Belki de Ferit’in bilinç altı yalı çapkını babasının izinden giderek çift eşliliği normalleştiriyor. Üstelik bunu normalleştiren sadece Ferit de değil, nur topu gibi bir de ablamız Suna var. Suna’nın ikili ilişki deneyimi izlediği filmler ile sınırlı iken Seyran’a akıl veriyor ya… Dayanamıyorum! ‘Kocanla yatmazsan çocuk yapmak için metresine gidebilir’ anlamına gelen cümleler kurabiliyor. Bu mu ablalık? Bu cümlenin bir ötesi ‘metresine gitmesinin suçlusu sensin!‘ değil mi?
Suna dahil bütün yalı “Ferit Seyran’ı seviyor” diyor. Hangi Ferit pardon? Pelin’i odaya getirdiğinde Seyran tepki ile odayı, evi terk ettiğinde nereye gittiğini bile merak etmeyen, hadi onu geçtim, Seyran tuvalette ağlarken, koltukta eski(!) kız arkadaşı ile adresini sadece onun bileceği bir ev seçmekte olan Ferit mi? Oldu paşam (Ferit ses konu ile okuyunuz!) Ama ‘Seyran benim ailem’ diye ne güzel ağlıyor, kıyamam… Zaten Ferit ota, boka, uçan kuşa ağlamıyor mu?

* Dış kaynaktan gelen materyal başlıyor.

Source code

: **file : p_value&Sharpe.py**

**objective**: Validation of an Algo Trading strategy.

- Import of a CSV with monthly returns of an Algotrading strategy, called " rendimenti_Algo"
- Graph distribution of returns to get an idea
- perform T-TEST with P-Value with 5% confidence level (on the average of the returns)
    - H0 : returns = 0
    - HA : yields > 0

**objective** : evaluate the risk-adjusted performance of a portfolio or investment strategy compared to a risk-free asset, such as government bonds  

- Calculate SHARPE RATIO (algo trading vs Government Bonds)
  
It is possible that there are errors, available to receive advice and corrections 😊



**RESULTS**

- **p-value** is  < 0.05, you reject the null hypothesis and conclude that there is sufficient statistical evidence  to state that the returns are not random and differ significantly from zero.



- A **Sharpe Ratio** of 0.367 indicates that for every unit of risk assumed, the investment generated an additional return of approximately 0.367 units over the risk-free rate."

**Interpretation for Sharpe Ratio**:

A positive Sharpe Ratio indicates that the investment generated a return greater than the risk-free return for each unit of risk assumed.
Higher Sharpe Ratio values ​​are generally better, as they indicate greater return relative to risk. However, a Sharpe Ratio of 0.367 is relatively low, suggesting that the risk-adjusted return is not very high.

Kazım ile konuşmasından bir gün önce de eski(!) sevgilisi ‘kopamıyorum senden.‘ derken ağlıyordu. İki tatlı cümle, birkaç damla göz yaşı ile Kazım’ın kalbini kazanmış mı oldu şimdi?
Kazım Ağa’ya dair de bir paragraf açmak lazım: Kazım Ağa‘nın hız kazanan değişimde karakteri sırtlanan Diren Polatoğulları’nın başarısı yadsınamaz. Gözlerinden düşen bir damla yaş kanmayın, Kazım Ağa örnek bir baba değil. Kendi doğruları ile yetiştirdiği, aslında yatırım yaptığı kızlarının bedenleri kadar, ruhlarında açtığı yaralar unutulmamalı. Ama canından kanından… Ailesini korumak için nasıl kaplan kesilebildiğini izledik gördük: “Sen Seyran’a ne yaptıysan gizli gizli köşelerde ağlıyor. Benden çok acıtmışsın canını.” – Alt metin, ben kızımın canını acıtmış olabilirim, ama SEN acıtamazsın!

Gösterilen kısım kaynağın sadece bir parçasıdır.